Usted está aquí: Portada / Arte y Pensamiento / Bitácora bifronte
Usted está aquí: Portada / Arte y Pensamiento / Bitácora bifronte
Bitácora bifronte
Por Jair Cortés

Escuchar el silencio: Garcilaso de la Vega y Simon y Garfunkel

El silencio, la ausencia de sonido, o “la abstención de hablar” (como lo describe el diccionario), es uno de los temas que más nos seducen por su complejidad y su (aparente) carácter contradictorio: ¿cómo escuchar lo que no se oye? En una de sus famosas Églogas, Garcilaso de la Vega (¿?-1536) escribía: “Movióla el sitio umbroso, el manso viento,/ el suave olor de aquel florido suelo;/ las aves en el fresco apartamiento/ vio descansar del trabajoso vuelo;/ secaba entonces el terreno aliento/ el sol, subido en la mitad del cielo;/ en el silencio solo se escuchaba/ un susurro de abejas que sonaba .” Escuchados (más que leídos) con atención, los últimos dos versos endecasílabos presentan una imagen clara y precisa de la profunda calma que se alcanza en el locus amoenus, el tópico grecolatino que describe una fracción del Edén en la Tierra. Pero más allá de su ilusoria sencillez, los versos logran captar y reproducir musicalmente el sonido de esas abejas en pleno vuelo gracias a la utilización de palabras cuyo fonema predominante es la S. Resulta impresionante la sensibilidad que Garcilaso de la Vega poseía, así como su capacidad para representar por medio de las cualidades melódicas del español un suceso natural contenido en esta figura retórica conocida como aliteración.

Cuatro siglos después Paul Simon, en la década de los sesenta escribió “The Sounds of Silence” (“Los sonidos del silencio”), una de las canciones más famosas y representativas de la cultura occidental moderna en cuyo título, coincidentemente, también encontramos (en inglés y en español) el fonema S, que se convirtió en un melancólico himno de una generación que fue testigo de una utopía abatida por el sistema y que buscaba arengar al pueblo estadunidense para no perder la esperanza después del asesinato de John F. Kennedy: “Gente hablando sin hablar, gente oyendo sin escuchar […]/ Pero mis palabras, como silentes gotas, cayeron, haciendo eco en los pozos del silencio/ […] Y la señal dice: las palabras de los profetas están escritas en las paredes de los trenes subterráneos/ y en los callejones/ y susurradas en los sonidos del silencio.” También, en el final de la canción (“whispered in the sound of silence”) registramos la aliteración que reproduce el sonido de un susurro. Es esto lo que Ezra Pound llamó melopea, esa cualidad sonora de la lengua, la cual no se puede traducir pero puede ser compartida, como en este caso, por dos idiomas revelándose como una de las partes medulares de la poesía.

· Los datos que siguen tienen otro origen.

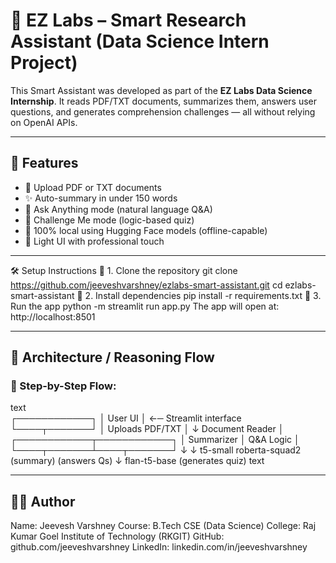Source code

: # 🧠 EZ Labs – Smart Research Assistant (Data Science Intern Project)

This Smart Assistant was developed as part of the **EZ Labs Data Science Internship**. It reads PDF/TXT documents, summarizes them, answers user questions, and generates comprehension challenges — all without relying on OpenAI APIs.

---

## 🚀 Features

- 📂 Upload PDF or TXT documents
- ✨ Auto-summary in under 150 words
- 💬 Ask Anything mode (natural language Q&A)
- 🎯 Challenge Me mode (logic-based quiz)
- 🧠 100% local using Hugging Face models (offline-capable)
- 🎨 Light UI with professional touch

---


🛠️ Setup Instructions
🔹 1. Clone the repository
git clone https://github.com/jeeveshvarshney/ezlabs-smart-assistant.git
cd ezlabs-smart-assistant
🔹 2. Install dependencies
pip install -r requirements.txt
🔹 3. Run the app
python -m streamlit run app.py
The app will open at: http://localhost:8501

---


## 🧠 Architecture / Reasoning Flow

### 🔹 Step-by-Step Flow:

 text        
        ┌────────────┐
        │  User UI   │ ←─ Streamlit interface
        └────┬───────┘
             │
      Uploads PDF/TXT
             │
      ↓ Document Reader
             │
  ┌────────────┬────────────┐
  │ Summarizer │  Q&A Logic │
  └────┬───────┴────┬───────┘
       ↓            ↓
  t5-small      roberta-squad2
 (summary)      (answers Qs)
                   ↓
              flan-t5-base
            (generates quiz)
text 

---
## 👨‍💻 Author
Name: Jeevesh Varshney
Course: B.Tech CSE (Data Science)
College: Raj Kumar Goel Institute of Technology (RKGIT)
GitHub: github.com/jeeveshvarshney
LinkedIn: linkedin.com/in/jeeveshvarshney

Ya sea en el siglo XVI o en el siglo XX, el arte nos recuerda algo que se olvida de manera recurrente: sólo si ponemos atención, sólo si volvemos a buscar en el silencio un estado consciente más que una carencia de ruidos, podremos escuchar su mensaje: aquello que queremos decirnos a nosotros mismos más allá de las palabras.